» **MATERIAL PROVIDED**
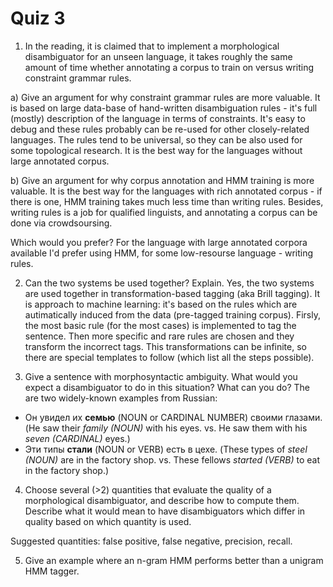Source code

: # Quiz 3

1. In the reading, it is claimed that to implement a morphological disambiguator for an unseen language, it takes roughly the same amount of time whether annotating a corpus to train on versus writing constraint grammar rules.

a) Give an argument for why constraint grammar rules are more valuable.
It is based on large data-base of hand-written disambiguation rules - it's full (mostly) description of the language in terms of constraints. It's easy to debug and these rules probably can be re-used for other closely-related languages. The rules tend to be universal, so they can be also used for some topological research. It is the best way for the languages without large annotated corpus.

b) Give an argument for why corpus annotation and HMM training is more valuable.
It is the best way for the languages with rich annotated corpus - if there is one, HMM training takes much less time than writing rules. Besides, writing rules is a job for qualified linguists, and annotating a corpus can be done via crowdsoursing. 

Which would you prefer?
For the language with large annotated corpora available I'd prefer using HMM, for some low-resourse language - writing rules.

2. Can the two systems be used together? Explain.
Yes, the two systems are used together in transformation-based tagging (aka Brill tagging). It is approach to machine learning: it's based on the rules which are autimatically induced from the data (pre-tagged training corpus).
Firsly, the most basic rule (for the most cases) is implemented to tag the sentence. Then more specific and rare rules are chosen and they transform the incorrect tags. This transformations can be infinite, so there are special templates to follow (which list all the steps possible).

3. Give a sentence with morphosyntactic ambiguity. What would you expect a disambiguator to do in this situation? What can you do?
The are two widely-known examples from Russian:
- Он увидел их __семью__ (NOUN or CARDINAL NUMBER) своими глазами. (He saw their _family (NOUN)_ with his eyes. vs. He saw them with his _seven (CARDINAL)_ eyes.)
- Эти типы __стали__ (NOUN or VERB) есть в цехе. (These types of _steel (NOUN)_ are in the factory shop. vs. These fellows _started (VERB)_ to eat in the factory shop.)


4. Choose several (>2) quantities that evaluate the quality of a morphological disambiguator, and describe how to compute them. Describe what it would mean to have disambiguators which differ in quality based on which quantity is used.

Suggested quantities: false positive, false negative, precision, recall.

5. Give an example where an n-gram HMM performs better than a unigram HMM tagger.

» **THE TASK**
For each line above that contains the word "together", make a copy.

» **ANSWER BOX**
2. Can the two systems be used together? Explain.
Yes, the two systems are used together in transformation-based tagging (aka Brill tagging). It is approach to machine learning: it's based on the rules which are autimatically induced from the data (pre-tagged training corpus).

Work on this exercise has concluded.